(Records excerpted from a collection)
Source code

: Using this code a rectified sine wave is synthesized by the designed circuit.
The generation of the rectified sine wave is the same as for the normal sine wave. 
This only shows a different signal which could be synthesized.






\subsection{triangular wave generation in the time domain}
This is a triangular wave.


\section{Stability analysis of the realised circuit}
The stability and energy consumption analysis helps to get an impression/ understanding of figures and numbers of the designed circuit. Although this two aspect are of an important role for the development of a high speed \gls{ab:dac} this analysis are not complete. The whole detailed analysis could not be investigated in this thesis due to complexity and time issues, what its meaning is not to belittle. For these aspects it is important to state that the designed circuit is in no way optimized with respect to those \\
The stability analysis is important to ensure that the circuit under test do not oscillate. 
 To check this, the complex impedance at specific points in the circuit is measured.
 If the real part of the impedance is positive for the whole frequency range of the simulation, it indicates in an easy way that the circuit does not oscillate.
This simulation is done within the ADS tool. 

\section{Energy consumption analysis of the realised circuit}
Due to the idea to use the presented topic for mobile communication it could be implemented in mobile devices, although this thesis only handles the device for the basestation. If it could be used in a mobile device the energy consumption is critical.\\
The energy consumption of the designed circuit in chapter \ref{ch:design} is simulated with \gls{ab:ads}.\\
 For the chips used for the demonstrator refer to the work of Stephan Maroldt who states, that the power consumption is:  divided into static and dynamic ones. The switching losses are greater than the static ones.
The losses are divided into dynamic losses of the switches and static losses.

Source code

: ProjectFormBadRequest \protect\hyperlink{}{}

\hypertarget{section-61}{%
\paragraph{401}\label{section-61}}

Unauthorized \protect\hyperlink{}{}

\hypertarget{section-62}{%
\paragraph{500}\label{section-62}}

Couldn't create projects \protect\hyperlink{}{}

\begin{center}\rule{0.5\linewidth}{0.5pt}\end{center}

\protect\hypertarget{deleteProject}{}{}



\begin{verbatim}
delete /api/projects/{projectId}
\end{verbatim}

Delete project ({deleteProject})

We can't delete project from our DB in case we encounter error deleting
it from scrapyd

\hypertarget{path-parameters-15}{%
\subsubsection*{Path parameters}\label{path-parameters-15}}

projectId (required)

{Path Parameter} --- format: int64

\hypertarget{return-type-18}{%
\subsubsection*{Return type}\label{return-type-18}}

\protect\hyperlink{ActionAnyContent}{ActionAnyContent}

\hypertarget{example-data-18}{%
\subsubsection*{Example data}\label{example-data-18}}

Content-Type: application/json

[Task brief]
Word for word, retype all of the entries above.

[Answer space]
Source code

: Using this code a rectified sine wave is synthesized by the designed circuit.
The generation of the rectified sine wave is the same as for the normal sine wave. 
This only shows a different signal which could be synthesized.






\subsection{triangular wave generation in the time domain}
This is a triangular wave.


\section{Stability analysis of the realised circuit}
The stability and energy consumption analysis helps to get an impression/ understanding of figures and numbers of the designed circuit. Although this two aspect are of an important role for the development of a high speed \gls{ab:dac} this analysis are not complete. The whole detailed analysis could not be investigated in this thesis due to complexity and time issues, what its meaning is not to belittle. For these aspects it is important to state that the designed circuit is in no way optimized with respect to those \\
The stability analysis is important to ensure that the circuit under test do not oscillate. 
 To check this, the complex impedance at specific points in the circuit is measured.
 If the real part of the impedance is positive for the whole frequency range of the simulation, it indicates in an easy way that the circuit does not oscillate.
This simulation is done within the ADS tool. 

\section{Energy consumption analysis of the realised circuit}
Due to the idea to use the presented topic for mobile communication it could be implemented in mobile devices, although this thesis only handles the device for the basestation. If it could be used in a mobile device the energy consumption is critical.\\
The energy consumption of the designed circuit in chapter \ref{ch:design} is simulated with \gls{ab:ads}.\\
 For the chips used for the demonstrator refer to the work of Stephan Maroldt who states, that the power consumption is:  divided into static and dynamic ones. The switching losses are greater than the static ones.
The losses are divided into dynamic losses of the switches and static losses.

Source code

: ProjectFormBadRequest \protect\hyperlink{}{}

\hypertarget{section-61}{%
\paragraph{401}\label{section-61}}

Unauthorized \protect\hyperlink{}{}

\hypertarget{section-62}{%
\paragraph{500}\label{section-62}}

Couldn't create projects \protect\hyperlink{}{}

\begin{center}\rule{0.5\linewidth}{0.5pt}\end{center}

\protect\hypertarget{deleteProject}{}{}



\begin{verbatim}
delete /api/projects/{projectId}
\end{verbatim}

Delete project ({deleteProject})

We can't delete project from our DB in case we encounter error deleting
it from scrapyd

\hypertarget{path-parameters-15}{%
\subsubsection*{Path parameters}\label{path-parameters-15}}

projectId (required)

{Path Parameter} --- format: int64

\hypertarget{return-type-18}{%
\subsubsection*{Return type}\label{return-type-18}}

\protect\hyperlink{ActionAnyContent}{ActionAnyContent}

\hypertarget{example-data-18}{%
\subsubsection*{Example data}\label{example-data-18}}

Content-Type: application/json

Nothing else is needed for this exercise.